Higher shear rates generally improve surface finish but increase risk of degradation
Lower power law indices indicate more pronounced shear-thinning behavior
Temperature selection balances melt viscosity with thermal stability

4. Advanced Considerations

For precision applications, consider these additional factors:

Wall Slip: At very high shear rates (>10,000 s⁻¹), some polymers exhibit slip at the die wall, requiring modified calculations
Temperature Dependence: Viscosity (and thus effective shear rate) changes with temperature according to the Arrhenius equation
Die Design: Converging dies create extensional flow components that aren’t captured by simple shear rate calculations
Molecular Weight Distribution: Polymers with broad MWD show different shear rate responses than narrow MWD materials

The National Institute of Standards and Technology (NIST) provides extensive research on polymer rheology that forms the basis for these advanced calculations.
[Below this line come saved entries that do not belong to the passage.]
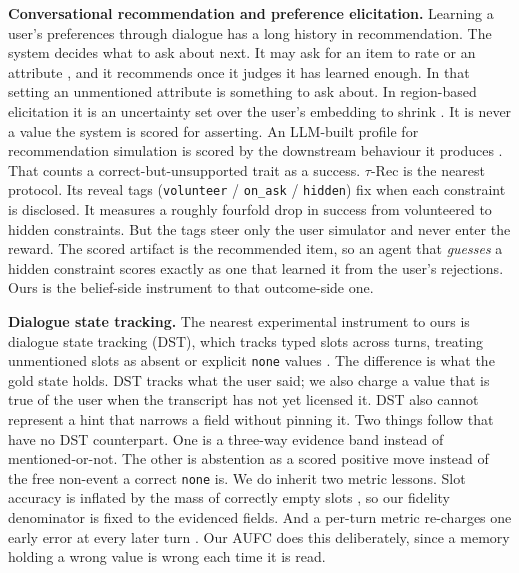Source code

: \documentclass{article}
\begin{document}
\textbf{Conversational recommendation and preference elicitation.} Learning a user's preferences
through dialogue has a long history in recommendation. The system decides what to ask about next. It
may ask for an item to rate \citep{christakopoulou2016towards} or an attribute
\citep{sun2018conversational, lei2020estimation}, and it recommends once it judges it has learned
enough. In that setting an unmentioned attribute is something to ask about. In region-based
elicitation it is an uncertainty set over the user's embedding to shrink \citep{nguyen2024cold}. It
is never a value the system is scored for asserting. An LLM-built profile for recommendation
simulation is scored by the downstream behaviour it produces \citep{wanyan2026task}. That counts a
correct-but-unsupported trait as a success. $\tau$-Rec \citep{narasimhan2026taurec} is the nearest
protocol. Its reveal tags (\texttt{volunteer} / \texttt{on\_ask} / \texttt{hidden}) fix when each
constraint is disclosed. It measures a roughly fourfold drop in success from volunteered to hidden
constraints. But the tags steer only the user
simulator and never enter the reward. The scored artifact is the recommended item, so an agent that
\emph{guesses} a hidden constraint scores exactly as one that learned it from the user's rejections.
Ours is the belief-side instrument to that outcome-side one.

\textbf{Dialogue state tracking.} The nearest experimental instrument to ours is dialogue state
tracking (DST), which tracks typed slots across turns, treating unmentioned slots as absent or
explicit \texttt{none} values \citep{rastogi2020schema, aksu2024granular}. The difference is what
the gold state holds. DST tracks what the user said; we also charge a value that is true of the user
when the transcript has not yet licensed it. DST also cannot represent a hint that narrows a field without
pinning it. Two things follow that have no DST counterpart. One is a three-way evidence band instead of
mentioned-or-not. The other is abstention as a scored positive move instead of the free non-event a
correct \texttt{none} is. We do inherit two metric lessons. Slot accuracy is inflated by the mass of
correctly empty slots \citep{kim2022mismatch}, so our fidelity denominator is fixed to the evidenced
fields. And a per-turn metric re-charges one early error at every later turn
\citep{aksu2024granular}. Our AUFC does this deliberately, since a memory holding a wrong value is
wrong each time it is read.
\end{document}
5. Troubleshooting Common Issues

Symptom	Possible Cause	Shear Rate Consideration	Solution
Melt fracture (sharkskin)	Excessive wall shear stress	Shear rate > 1,000 s⁻¹ for most polymers	Reduce screw speed, increase temperature, or use processing aid
Poor surface gloss	Insufficient shear for orientation	Shear rate < 200 s⁻¹	Increase screw speed or reduce die gap
Extrudate swelling	Elastic recovery after die	High apparent vs. true shear rate ratio	Optimize die land length or use lower n material
Thermal degradation	Excessive viscous heating	Shear rate × viscosity product too high	Reduce screw speed or increase temperature

6. Experimental Validation

For critical applications, shear rate calculations should be validated with:

Capillary Rheometry: The gold standard for measuring true shear rate vs. shear stress relationships. The Oak Ridge National Laboratory maintains advanced rheological testing facilities.
Online Rheometers: In-line viscometers that measure pressure drop across a die section
Extrudate Analysis: Measuring swell ratio and surface quality at different shear rates

Research from University of Maryland’s Polymer Science Program shows that online measurements can differ from theoretical calculations by 15-30% due to entrance effects and non-isothermal conditions.

7. Optimization Strategies

To optimize your extrusion process:

Start with manufacturer-recommended shear rate ranges for your specific polymer grade
Use the calculator to explore the design space before physical trials
Consider that most extrusion equipment operates optimally at 30-70% of maximum shear rate capacity
For co-extrusion, match shear rates at the interface between layers to prevent instability
Document shear rate conditions for each successful production run to build a process database

Remember that shear rate optimization is an iterative process that should consider the entire value chain from material selection through final product performance.